Israel Ambassador to Finland
- In office 1995–1999

Israel Ambassador to Greece
- In office 2006–2014

Personal details
- Born: 1947 Kafr Qara, Mandatory Palestine
- Died: 11 September 2014 (aged 66–67) Kafr Qara, Israel
- Spouse: Cherry Yahya
- Children: 5
- Occupation: Ambassador
- Profession: Diplomat
- Website: aliyahya.org

= Ali Yahya =

Israeli politician (1947–2014)

Ali Yahya (علی یحیی, עלי יחיא; – 11 September 2014) was an Israeli Arab diplomat. He became the first Israeli ambassador of Arab descent in 1995 when he was appointed Ambassador to Finland, a post in which he served until 1999. Yahya served as Israeli Ambassador to Greece from 2006 to 2014.

==Biography==
Yahya was born in 1947 in Kafr Qara, Mandatory Palestine, and raised there. He completed his BA degree in history and Arabic literature at the Hebrew University of Jerusalem in 1970. Yahya lived with his wife and five children.

Yahya was Israel's first Arab ambassador, first to Finland, later to Greece.

Yahya was awarded the Israeli title of ‘Ambassador For Life', an award provided by the Israeli Ministry of Foreign Affairs. As of 2020, only five diplomats held this title.

==Diplomatic and media career==
Prior to becoming an ambassador, Yahya was the coordinator of the Israeli Foreign Ministry's Special Projects Division for the Middle East and the Peace Process.

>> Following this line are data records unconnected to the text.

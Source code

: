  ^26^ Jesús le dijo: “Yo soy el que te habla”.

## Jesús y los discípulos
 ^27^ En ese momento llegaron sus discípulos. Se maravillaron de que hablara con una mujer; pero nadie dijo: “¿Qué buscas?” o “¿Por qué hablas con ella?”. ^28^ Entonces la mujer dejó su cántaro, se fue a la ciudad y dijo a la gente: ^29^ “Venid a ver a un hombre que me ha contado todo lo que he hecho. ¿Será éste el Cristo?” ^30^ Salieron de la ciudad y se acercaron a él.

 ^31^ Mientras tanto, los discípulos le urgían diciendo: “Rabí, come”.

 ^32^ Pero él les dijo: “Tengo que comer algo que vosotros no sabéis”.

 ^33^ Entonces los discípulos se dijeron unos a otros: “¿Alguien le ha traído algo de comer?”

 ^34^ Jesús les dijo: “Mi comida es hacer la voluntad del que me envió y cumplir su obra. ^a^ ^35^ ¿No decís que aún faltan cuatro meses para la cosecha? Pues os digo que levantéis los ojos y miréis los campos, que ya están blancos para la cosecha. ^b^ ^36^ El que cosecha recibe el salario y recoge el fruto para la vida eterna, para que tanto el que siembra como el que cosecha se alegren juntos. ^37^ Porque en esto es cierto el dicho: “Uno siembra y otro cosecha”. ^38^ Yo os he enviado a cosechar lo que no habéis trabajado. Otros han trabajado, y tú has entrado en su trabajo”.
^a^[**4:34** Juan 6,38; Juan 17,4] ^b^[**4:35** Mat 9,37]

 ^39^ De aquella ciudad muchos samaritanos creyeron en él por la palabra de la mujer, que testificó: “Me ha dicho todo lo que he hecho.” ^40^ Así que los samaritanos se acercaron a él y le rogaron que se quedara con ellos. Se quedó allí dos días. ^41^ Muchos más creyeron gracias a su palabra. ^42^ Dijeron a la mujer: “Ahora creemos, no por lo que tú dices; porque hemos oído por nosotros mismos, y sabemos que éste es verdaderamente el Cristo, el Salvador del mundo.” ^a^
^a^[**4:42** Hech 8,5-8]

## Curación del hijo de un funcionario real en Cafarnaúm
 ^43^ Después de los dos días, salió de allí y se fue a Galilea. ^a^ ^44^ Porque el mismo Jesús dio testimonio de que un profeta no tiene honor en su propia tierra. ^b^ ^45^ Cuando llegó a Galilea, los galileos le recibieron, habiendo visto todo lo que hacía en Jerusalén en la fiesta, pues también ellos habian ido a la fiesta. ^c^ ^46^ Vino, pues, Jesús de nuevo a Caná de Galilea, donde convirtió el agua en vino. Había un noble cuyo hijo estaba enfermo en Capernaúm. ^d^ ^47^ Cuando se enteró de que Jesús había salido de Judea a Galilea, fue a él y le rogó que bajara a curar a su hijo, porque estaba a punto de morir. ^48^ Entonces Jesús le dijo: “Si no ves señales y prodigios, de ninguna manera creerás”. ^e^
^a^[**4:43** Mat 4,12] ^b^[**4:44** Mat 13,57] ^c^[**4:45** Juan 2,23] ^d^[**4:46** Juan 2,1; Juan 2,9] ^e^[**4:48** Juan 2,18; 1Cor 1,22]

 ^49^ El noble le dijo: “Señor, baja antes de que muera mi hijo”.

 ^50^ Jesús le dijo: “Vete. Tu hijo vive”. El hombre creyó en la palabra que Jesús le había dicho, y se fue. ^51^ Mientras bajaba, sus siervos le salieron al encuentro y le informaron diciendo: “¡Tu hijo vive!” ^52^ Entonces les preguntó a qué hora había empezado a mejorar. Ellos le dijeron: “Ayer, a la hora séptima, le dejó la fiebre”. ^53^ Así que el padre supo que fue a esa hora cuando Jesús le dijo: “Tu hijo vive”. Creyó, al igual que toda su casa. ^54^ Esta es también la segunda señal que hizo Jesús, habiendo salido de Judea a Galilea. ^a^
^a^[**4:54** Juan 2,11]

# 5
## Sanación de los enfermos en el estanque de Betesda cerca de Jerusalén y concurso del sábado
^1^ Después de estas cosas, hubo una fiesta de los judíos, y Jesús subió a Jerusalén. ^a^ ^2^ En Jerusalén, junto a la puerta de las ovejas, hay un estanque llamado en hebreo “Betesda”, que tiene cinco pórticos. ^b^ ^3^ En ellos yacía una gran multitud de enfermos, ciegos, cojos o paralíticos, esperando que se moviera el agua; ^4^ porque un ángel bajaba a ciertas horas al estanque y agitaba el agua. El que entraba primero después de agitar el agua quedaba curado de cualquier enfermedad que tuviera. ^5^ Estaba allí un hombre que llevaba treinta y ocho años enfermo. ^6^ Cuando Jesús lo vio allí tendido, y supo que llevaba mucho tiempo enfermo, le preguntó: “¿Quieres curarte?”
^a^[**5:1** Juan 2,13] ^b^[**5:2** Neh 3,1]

From 1972 to 1995, Yahya was director-general and taught Arabic language and Arab culture at the Akiva Language Institute (Ulpan Akiva) language seminary in Netanya. He was a lecturer at the Tel Aviv University, the Israeli Senior Police College, and the Israel Foreign Ministry Cadet Training Program.

In 1995, Yahya became a member of the board of directors of the Israel Broadcasting Authority (IBA), where he was in charge of Arabic and radio programs. That year he also joined the Lapid Movement for Learning the Lessons of the Holocaust. Later in 1995 he was appointed the Israeli ambassador to Finland. Joined by his wife and children, he served until 1999.

In 1999, he served as coordinator and advisor for special projects (P.T.P.), at the department for the Middle East Peace Process and was directly responsible for the Aqaba Eilat peace talks.

In 2000, he became chairman of the Board of The Arab Institute, at Central Galilee College; chairman of the board at The Abraham Fund dedicated to advancing coexistence, equality and cooperation between Israel's Jewish and Arab citizens; member of the board of trustees at The Harry S. Truman Research Institute for the Advancement of Peace and member of the board of trustees at The Max Stern Academic College of Emek Yezreel.

In 2006, Yahya was appointed the Israeli ambassador to Greece.

On a visit to Singapore in 2006, Yahya called for direct ties between Israel and Indonesia. In an interview to the Jakarta Post he said, I misunderstand why the relationship between the majorities of Muslims in Asia is hostile to Israel. If it is because of Israel and Palestine, then (how can it be reconciled that) we have peace with Jordan, Egypt, Morocco, but not with eastern Asia?

We protect the holy places in Israel, respect the Arabic language, and bring imams and rabbis together to have discussions. I am posing a question if the Muslim countries in Asia can open the gate to their country for us, so that we can open up relations with them.

There are so many opportunities in Israel and by stressing the need for cooperation we would like to get these countries to also have a share of these opportunities. But to do that, we need to have the opportunity to talk directly to these countries, which I hope, will come up soon.

Yahya was the first Israeli–Arab to light the ceremonial torch at the Israeli Independence Day celebration, and was the delegate of the Israeli – Arab Community at the Nobel Prize Ceremony in 1995.

Yahya died on 11 September 2014 in Kafr Qara.

==Awards and recognition==
Yahya received a number of awards in recognition of his work.

- Knesset Speaker's Prize (1983) for quality of the environment.
- In 1986, was representative of Ulpan Akiva, recipient of the Israel Prize.
- Histadrut (Israeli Labor Union) Prize for Coexistence (1993).
- In 1994, he received recognition from the U.S. Senate for "Promotion of Peace through Language and Culture."